Der Mythos vom Gewinner ist zerplatzt
Der dritte Skandal dieser Affäre ist der Versuch hoher Politiker, die Justiz zu knebeln. Nachdem bekannt geworden war, daß die Untersuchungsrichterin Edith Boizette Tapie anklagen wollte, sprach der Noch- Minister öffentlich vom „Justiz-Terror“. Offenbar gab es Versuche, der als hartnäckig bekannten Richterin den Fall zu entziehen. Inzwischen mußte Justizminister Vauzelle zugeben, daß ein hoher Beamter seines Ministeriums Ende April an einem Treffen mit Tapie und seinen Anwälten teilgenommen hat, bei dem diese nach Wegen suchten, die Anklage zu verhindern. Er selbst finde es „nicht anormal“, daß ein Regierungsmitglied in solchen Umständen den Direktor für kriminelle Angelegenheiten und Begnadigungen konsultiert, meinte Vauzelle.

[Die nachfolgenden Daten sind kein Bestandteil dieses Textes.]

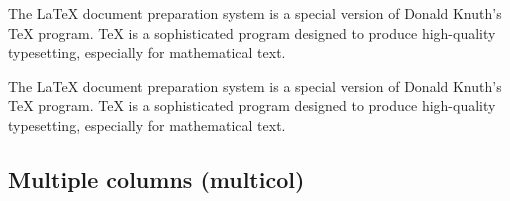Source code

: \begin{filecontents*}{\democodefile}
\begin{FlushRight}
The \LaTeX{} document preparation 
system is a special version of Donald
Knuth's \TeX{} program. \TeX{} is a 
sophisticated program designed to 
produce high-quality typesetting, 
especially for mathematical text.
\end{FlushRight}
\end{filecontents*}

\begin{filecontents*}{\democodefile}
\begin{Centering}
The \LaTeX{} document preparation 
system is a special version of Donald
Knuth's \TeX{} program. \TeX{} is a 
sophisticated program designed to 
produce high-quality typesetting, 
especially for mathematical text.
\end{Centering}
\end{filecontents*}

%

\subsection{Multiple columns (multicol)}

Der Mythos vom ewigen Gewinner Tapie ist vorerst geplatzt. Schlimmer ist jedoch, daß mit ihm auch die Initiative zusammengebrochen ist, die Mitterrand nach den Unruhen von Vaulx-en-Velin gestartet hatte: Damals wurde das Amt des Stadtministers geschaffen, damit ein starker Politiker eine langfristig angelegte Strategie zur Lösung des Vorstadtproblems entwickelt. Tapie hatte Hoffnungen geweckt mit seinem Vorschlag, Unternehmer in die Banlieues zu locken. Dieser Tage sollte der Baulöwe Bouygues im Betonghetto Val-Fourre in Mantes- La-Jolie einen Vertrag zur Finanzierung eines „Bürgerhauses“ unterzeichnen. Der Termin wurde abgeblasen, die Sponsoren können die Scheckhefte wieder einpacken. Mit einem Beamten der „Interministeriellen Delegation“ werden sie wohl kaum spektakuläre Abkommen schließen. Unterdessen engagieren sich eine Reihe von Ministerkollegen in den Banlieues. Für die Sommerferien haben Bildungsminister Lang und Sportministerin Bredin wieder ein nettes Freizeitprogramm ausgearbeitet, um die Kids ruhigzustellen, die weder verreisen noch Jobs zum Geldverdienen finden können. Damit die Vorstadtschulen wieder sicher werden — seit Jahresbeginn gab es dort allein 500 Brandanschläge —, hat der Bildungsminister dieser Tage erstmals Innenminister Quilès um Handreichung gebeten: Von Herbst an soll die Polizei zusammen mit den Schuldirektoren für Sicherheit sorgen. Die sozialen, wirtschaftlichen, strukturellen Ursachen für die Probleme in den Banlieues kommen in diesem Plan nicht vor.
Es ist genau ein Jahr her, daß in Val-Fourré bei Unruhen zwei Beurs und eine Polizistin starben. Seither haben die Vorstädte keine Schlagzeilen mehr gemacht. Die Ruhepause war offenbar zu lang. Können nur brennende Autos und tote Beurs die Stadtpolitik voranbringen?